Provided records:
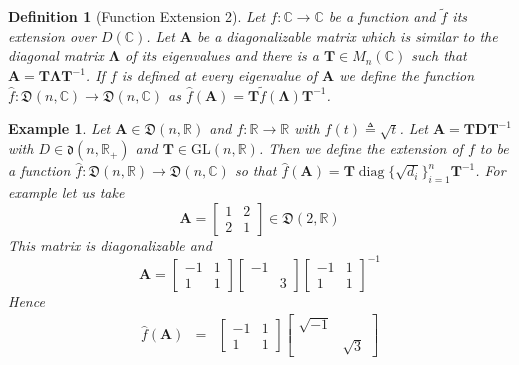 \documentclass[a4paper,10pt,oneside]{book}
\newtheorem{example}{Example}
\newtheorem{definition}{Definition}
\begin{document}
\begin{definition}[Function Extension 2]\label{def:extension}
 Let $f:\mathbb{C}\to\mathbb{C}$ be a function and $\tilde{f}$ its extension over $D(\mathbb{C})$. Let $\mathbf{A}$ be a diagonalizable matrix which is similar to the diagonal matrix $\mathbf{\Lambda}$ of its eigenvalues and there is a $\mathbf{T}\in M_n(\mathbb{C})$ such that $\mathbf{A}=\mathbf{T\Lambda T}^{-1}$. If $f$ is defined at every eigenvalue of $\mathbf{A}$ we define the function $\hat{f}:\mathfrak{D}(n,\mathbb{C})\to \mathfrak{D}(n,\mathbb{C})$ as $\hat{f}(\mathbf{A})=\mathbf{T}\tilde{f}(\mathbf{\Lambda})\mathbf{T}^{-1}$.
\end{definition}
\begin{example}
 Let $\mathbf{A}\in\mathfrak{D}(n,\mathbb{R})$ and $f:\mathbb{R}\to \mathbb{R}$ with $f(t)\triangleq\sqrt{t}$. Let $\mathbf{A}=\mathbf{TDT}^{-1}$ with $D\in\mathfrak{d}(n,\mathbb{R}_+)$ and $\mathbf{T}\in\text{GL}(n,\mathbb{R})$. Then we define the extension of $f$ to be a function $\hat{f}:\mathfrak{D}(n,\mathbb{R})\to \mathfrak{D}(n,\mathbb{C})$ so that $\hat{f}(\mathbf{A})=\mathbf{T}\operatorname{diag}\{\sqrt{d_i}\}_{i=1}^n\mathbf{T}^{-1}$. For example let us take
 \begin{equation}
  \mathbf{A}=\left[ {\begin{array}{cc} 
                      1 & 2 \\ 2 & 1
                     \end{array} } \right] \in \mathfrak{D}(2,\mathbb{R})
 \end{equation}
 This matrix is diagonalizable and
\begin{equation}
\mathbf{A}= \left[ {\begin{array}{cc} -1 & 1 \\ 1 & 1 \end{array} } \right]
\left[ {\begin{array}{cc} -1  \\  & 3 \end{array} } \right]
\left[ {\begin{array}{cc} -1 & 1 \\ 1 & 1 \end{array} } \right]^{-1}
\end{equation}
Hence
\begin{eqnarray}
\hat{f}(\mathbf{A}) &=& \left[ {\begin{array}{cc} -1 & 1 \\ 1 & 1 \end{array} } \right]
\left[ {\begin{array}{cc} \sqrt{-1}  \\  & \sqrt{3} \end{array} } \right]

\end{eqnarray}
\end{example}
\end{document}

Brief:
With the pictures removed, write the listing out word for word.

Reply:
 \documentclass[a4paper,10pt,oneside]{book}
\newtheorem{example}{Example}
\newtheorem{definition}{Definition}
\begin{document}
\begin{definition}[Function Extension 2]\label{def:extension}
 Let $f:\mathbb{C}\to\mathbb{C}$ be a function and $\tilde{f}$ its extension over $D(\mathbb{C})$. Let $\mathbf{A}$ be a diagonalizable matrix which is similar to the diagonal matrix $\mathbf{\Lambda}$ of its eigenvalues and there is a $\mathbf{T}\in M_n(\mathbb{C})$ such that $\mathbf{A}=\mathbf{T\Lambda T}^{-1}$. If $f$ is defined at every eigenvalue of $\mathbf{A}$ we define the function $\hat{f}:\mathfrak{D}(n,\mathbb{C})\to \mathfrak{D}(n,\mathbb{C})$ as $\hat{f}(\mathbf{A})=\mathbf{T}\tilde{f}(\mathbf{\Lambda})\mathbf{T}^{-1}$.
\end{definition}
\begin{example}
 Let $\mathbf{A}\in\mathfrak{D}(n,\mathbb{R})$ and $f:\mathbb{R}\to \mathbb{R}$ with $f(t)\triangleq\sqrt{t}$. Let $\mathbf{A}=\mathbf{TDT}^{-1}$ with $D\in\mathfrak{d}(n,\mathbb{R}_+)$ and $\mathbf{T}\in\text{GL}(n,\mathbb{R})$. Then we define the extension of $f$ to be a function $\hat{f}:\mathfrak{D}(n,\mathbb{R})\to \mathfrak{D}(n,\mathbb{C})$ so that $\hat{f}(\mathbf{A})=\mathbf{T}\operatorname{diag}\{\sqrt{d_i}\}_{i=1}^n\mathbf{T}^{-1}$. For example let us take
 \begin{equation}
  \mathbf{A}=\left[ {\begin{array}{cc} 
                      1 & 2 \\ 2 & 1
                     \end{array} } \right] \in \mathfrak{D}(2,\mathbb{R})
 \end{equation}
 This matrix is diagonalizable and
\begin{equation}
\mathbf{A}= \left[ {\begin{array}{cc} -1 & 1 \\ 1 & 1 \end{array} } \right]
\left[ {\begin{array}{cc} -1  \\  & 3 \end{array} } \right]
\left[ {\begin{array}{cc} -1 & 1 \\ 1 & 1 \end{array} } \right]^{-1}
\end{equation}
Hence
\begin{eqnarray}
\hat{f}(\mathbf{A}) &=& \left[ {\begin{array}{cc} -1 & 1 \\ 1 & 1 \end{array} } \right]
\left[ {\begin{array}{cc} \sqrt{-1}  \\  & \sqrt{3} \end{array} } \right]

\end{eqnarray}
\end{example}
\end{document}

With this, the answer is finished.